About this exercise:
Please count the lines of the listing below in which "glfwWindowShouldClose" occurs, and reply with the number only.

Source records:
━━━
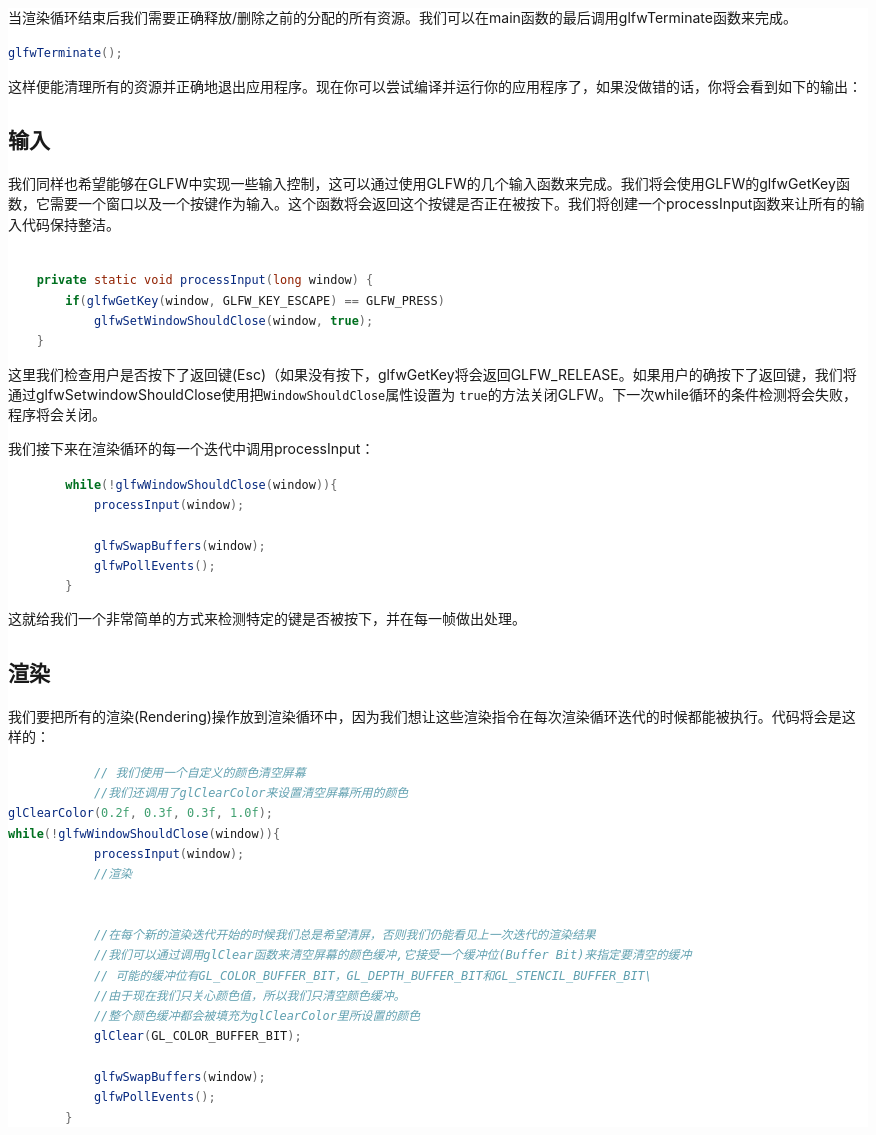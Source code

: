 当渲染循环结束后我们需要正确释放/删除之前的分配的所有资源。我们可以在main函数的最后调用glfwTerminate函数来完成。

```java
glfwTerminate();
```

这样便能清理所有的资源并正确地退出应用程序。现在你可以尝试编译并运行你的应用程序了，如果没做错的话，你将会看到如下的输出：

## 输入

我们同样也希望能够在GLFW中实现一些输入控制，这可以通过使用GLFW的几个输入函数来完成。我们将会使用GLFW的glfwGetKey函数，它需要一个窗口以及一个按键作为输入。这个函数将会返回这个按键是否正在被按下。我们将创建一个processInput函数来让所有的输入代码保持整洁。

```java

    private static void processInput(long window) {
        if(glfwGetKey(window, GLFW_KEY_ESCAPE) == GLFW_PRESS)
            glfwSetWindowShouldClose(window, true);
    }

```

这里我们检查用户是否按下了返回键(Esc)（如果没有按下，glfwGetKey将会返回GLFW_RELEASE。如果用户的确按下了返回键，我们将通过glfwSetwindowShouldClose使用把`WindowShouldClose`属性设置为 `true`的方法关闭GLFW。下一次while循环的条件检测将会失败，程序将会关闭。

我们接下来在渲染循环的每一个迭代中调用processInput：

```java
        while(!glfwWindowShouldClose(window)){
            processInput(window);

            glfwSwapBuffers(window);
            glfwPollEvents();
        }
```

这就给我们一个非常简单的方式来检测特定的键是否被按下，并在每一帧做出处理。



## 渲染

我们要把所有的渲染(Rendering)操作放到渲染循环中，因为我们想让这些渲染指令在每次渲染循环迭代的时候都能被执行。代码将会是这样的：

```Java
            // 我们使用一个自定义的颜色清空屏幕
            //我们还调用了glClearColor来设置清空屏幕所用的颜色
glClearColor(0.2f, 0.3f, 0.3f, 1.0f);
while(!glfwWindowShouldClose(window)){
            processInput(window);
            //渲染


            //在每个新的渲染迭代开始的时候我们总是希望清屏，否则我们仍能看见上一次迭代的渲染结果
            //我们可以通过调用glClear函数来清空屏幕的颜色缓冲,它接受一个缓冲位(Buffer Bit)来指定要清空的缓冲
            // 可能的缓冲位有GL_COLOR_BUFFER_BIT，GL_DEPTH_BUFFER_BIT和GL_STENCIL_BUFFER_BIT\
            //由于现在我们只关心颜色值，所以我们只清空颜色缓冲。
            //整个颜色缓冲都会被填充为glClearColor里所设置的颜色
            glClear(GL_COLOR_BUFFER_BIT);

            glfwSwapBuffers(window);
            glfwPollEvents();
        }
```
━━━
Solution to this problem:
2